Input START
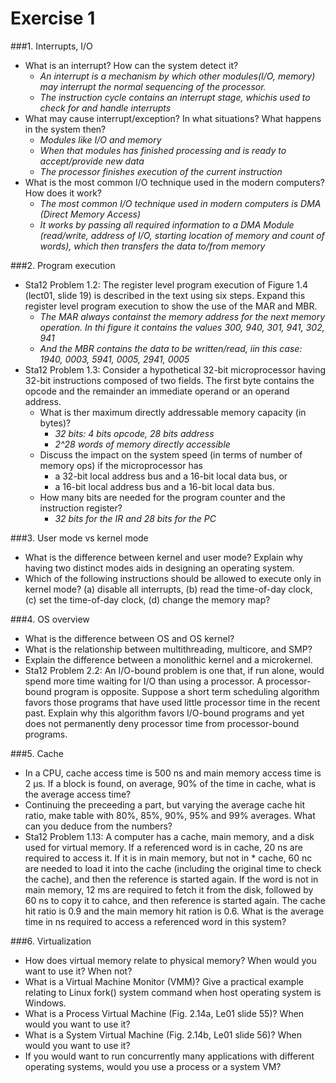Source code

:# Exercise 1

###1. Interrupts, I/O
* What is an interrupt? How can the system detect it?
  * *An interrupt is a mechanism by which other modules(I/O, memory) may interrupt the normal sequencing of the processor.*
  * *The instruction cycle contains an *interrupt stage*, whichis used to check for and handle interrupts*
* What may cause interrupt/exception? In what situations? What happens in the system then?
  * *Modules like I/O and memory*
  * *When that modules has finished processing and is ready to accept/provide new data*
  * *The processor finishes execution of the current instruction*
* What is the most common I/O technique used in the modern computers? How does it work?
  * *The most common I/O technique used in modern computers is DMA (Direct Memory Access)*
  * *It works by passing all required information to a DMA Module (read/write, address of I/O, starting location of memory and count of words), which then transfers the data to/from memory*

###2. Program execution
* Sta12 Problem 1.2: The register level program execution of Figure 1.4 (lect01, slide 19) is described in the text using six steps. Expand this register level program execution to show the use of the MAR and MBR.
  * *The MAR always containst the memory address for the next memory operation. In thi figure it contains the values 300, 940, 301, 941, 302, 941*
  * *And the MBR contains the data to be written/read, iin this case: 1940, 0003, 5941, 0005, 2941, 0005*
* Sta12 Problem 1.3: Consider a hypothetical 32-bit microprocessor having 32-bit instructions composed of two fields. The first byte contains the opcode and the remainder an immediate operand or an operand address.
  * What is ther maximum directly addressable memory capacity (in bytes)?
    * *32 bits: 4 bits opcode, 28 bits address*
    * *2^28 words of memory directly accessible*
  * Discuss the impact on the system speed (in terms of number of memory ops) if the microprocessor has
    * a 32-bit local address bus and a 16-bit local data bus, or
    * a 16-bit local address bus and a 16-bit local data bus.
  * How many bits are needed for the program counter and the instruction register?
    * *32 bits for the IR and 28 bits for the PC*

###3. User mode vs kernel mode
* What is the difference between kernel and user mode? Explain why having two distinct modes aids in designing an operating system.
* Which of the following instructions should be allowed to execute only in kernel mode? (a) disable all interrupts, (b) read the time-of-day clock, (c) set the time-of-day clock, (d) change the memory map?

###4. OS overview
* What is the difference between OS and OS kernel?
* What is the relationship between multithreading, multicore, and SMP?
* Explain the difference between a monolithic kernel and a microkernel.
* Sta12 Problem 2.2: An I/O-bound problem is one that, if run alone, would spend more time waiting for I/O than using a processor. A processor-bound program is opposite. Suppose a short term scheduling algorithm favors those programs that have used little processor time in the recent past. Explain why this algorithm favors I/O-bound programs and yet does not permanently deny processor time from processor-bound programs.

###5. Cache
* In a CPU, cache access time is 500 ns and main memory access time is 2 µs. If a block is found, on average, 90% of the time in cache, what is the average access time?
* Continuing the preceeding a part, but varying the average cache hit ratio, make table with 80%, 85%, 90%, 95% and 99% averages. What can you deduce from the numbers?
* Sta12 Problem 1.13: A computer has a cache, main memory, and a disk used for virtual memory. If a referenced word is in cache, 20 ns are required to access it. If it is in main memory, but not in * cache, 60 nc are needed to load it into the cache (including the original time to check the cache), and then the reference is started again. If the word is not in main memory, 12 ms are required to fetch it from the disk, followed by 60 ns to copy it to cahce, and then reference is started again. The cache hit ratio is 0.9 and the main memory hit ration is 0.6. What is the average time in ns required to access a referenced word in this system?

###6. Virtualization
* How does virtual memory relate to physical memory? When would you want to use it? When not?
* What is a Virtual Machine Monitor (VMM)? Give a practical example relating to Linux fork() system command when host operating system is Windows.
* What is a Process Virtual Machine (Fig. 2.14a, Le01 slide 55)? When would you want to use it?
* What is a System Virtual Machine (Fig. 2.14b, Le01 slide 56)? When would you want to use it?
* If you would want to run concurrently many applications with different operating systems, would you use a process or a system VM?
Input END
▶ What the task requires
Look for the word "bits" in every line of the listing and copy the lines that have it.

▶ The answer
    * *32 bits: 4 bits opcode, 28 bits address*
  * How many bits are needed for the program counter and the instruction register?
    * *32 bits for the IR and 28 bits for the PC*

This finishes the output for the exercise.